● The task:
Reproduce all records verbatim.

● Data for processing:
○ ○ ○

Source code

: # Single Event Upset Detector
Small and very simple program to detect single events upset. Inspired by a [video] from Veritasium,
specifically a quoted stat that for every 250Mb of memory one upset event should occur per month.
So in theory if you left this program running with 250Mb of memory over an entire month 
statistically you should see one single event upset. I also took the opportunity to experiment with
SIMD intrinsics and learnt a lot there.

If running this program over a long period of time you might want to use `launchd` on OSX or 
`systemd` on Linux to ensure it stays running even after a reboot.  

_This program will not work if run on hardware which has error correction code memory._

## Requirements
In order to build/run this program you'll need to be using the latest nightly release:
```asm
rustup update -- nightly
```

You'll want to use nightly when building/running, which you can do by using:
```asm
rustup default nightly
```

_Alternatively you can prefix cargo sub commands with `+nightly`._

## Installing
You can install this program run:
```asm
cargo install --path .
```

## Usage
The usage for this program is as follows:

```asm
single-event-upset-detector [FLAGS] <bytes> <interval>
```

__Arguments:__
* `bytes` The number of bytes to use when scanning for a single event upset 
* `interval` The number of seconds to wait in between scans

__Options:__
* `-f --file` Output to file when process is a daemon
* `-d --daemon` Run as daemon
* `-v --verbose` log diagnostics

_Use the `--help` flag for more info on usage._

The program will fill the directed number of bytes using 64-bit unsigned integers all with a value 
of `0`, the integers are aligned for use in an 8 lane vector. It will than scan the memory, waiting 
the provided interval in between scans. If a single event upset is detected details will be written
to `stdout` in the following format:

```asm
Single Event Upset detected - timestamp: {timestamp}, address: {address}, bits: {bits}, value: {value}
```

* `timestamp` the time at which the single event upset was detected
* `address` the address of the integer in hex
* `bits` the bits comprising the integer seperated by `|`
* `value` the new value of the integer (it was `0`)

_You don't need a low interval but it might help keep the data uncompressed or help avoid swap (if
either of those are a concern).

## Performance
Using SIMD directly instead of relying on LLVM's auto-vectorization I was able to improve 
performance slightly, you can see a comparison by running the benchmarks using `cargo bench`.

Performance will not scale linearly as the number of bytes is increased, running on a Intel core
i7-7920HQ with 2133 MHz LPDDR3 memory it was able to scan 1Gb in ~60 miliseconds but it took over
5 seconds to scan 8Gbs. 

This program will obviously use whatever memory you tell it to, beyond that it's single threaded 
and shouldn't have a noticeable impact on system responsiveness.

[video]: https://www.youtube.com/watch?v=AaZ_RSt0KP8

○ ○ ○

● Task response:
Source code

: # Single Event Upset Detector
Small and very simple program to detect single events upset. Inspired by a [video] from Veritasium,
specifically a quoted stat that for every 250Mb of memory one upset event should occur per month.
So in theory if you left this program running with 250Mb of memory over an entire month 
statistically you should see one single event upset. I also took the opportunity to experiment with
SIMD intrinsics and learnt a lot there.

If running this program over a long period of time you might want to use `launchd` on OSX or 
`systemd` on Linux to ensure it stays running even after a reboot.  

_This program will not work if run on hardware which has error correction code memory._

## Requirements
In order to build/run this program you'll need to be using the latest nightly release:
```asm
rustup update -- nightly
```

You'll want to use nightly when building/running, which you can do by using:
```asm
rustup default nightly
```

_Alternatively you can prefix cargo sub commands with `+nightly`._

## Installing
You can install this program run:
```asm
cargo install --path .
```

## Usage
The usage for this program is as follows:

```asm
single-event-upset-detector [FLAGS] <bytes> <interval>
```

__Arguments:__
* `bytes` The number of bytes to use when scanning for a single event upset 
* `interval` The number of seconds to wait in between scans

__Options:__
* `-f --file` Output to file when process is a daemon
* `-d --daemon` Run as daemon
* `-v --verbose` log diagnostics

_Use the `--help` flag for more info on usage._

The program will fill the directed number of bytes using 64-bit unsigned integers all with a value 
of `0`, the integers are aligned for use in an 8 lane vector. It will than scan the memory, waiting 
the provided interval in between scans. If a single event upset is detected details will be written
to `stdout` in the following format:

```asm
Single Event Upset detected - timestamp: {timestamp}, address: {address}, bits: {bits}, value: {value}
```

* `timestamp` the time at which the single event upset was detected
* `address` the address of the integer in hex
* `bits` the bits comprising the integer seperated by `|`
* `value` the new value of the integer (it was `0`)

_You don't need a low interval but it might help keep the data uncompressed or help avoid swap (if
either of those are a concern).

## Performance
Using SIMD directly instead of relying on LLVM's auto-vectorization I was able to improve 
performance slightly, you can see a comparison by running the benchmarks using `cargo bench`.

Performance will not scale linearly as the number of bytes is increased, running on a Intel core
i7-7920HQ with 2133 MHz LPDDR3 memory it was able to scan 1Gb in ~60 miliseconds but it took over
5 seconds to scan 8Gbs. 

This program will obviously use whatever memory you tell it to, beyond that it's single threaded 
and shouldn't have a noticeable impact on system responsiveness.

[video]: https://www.youtube.com/watch?v=AaZ_RSt0KP8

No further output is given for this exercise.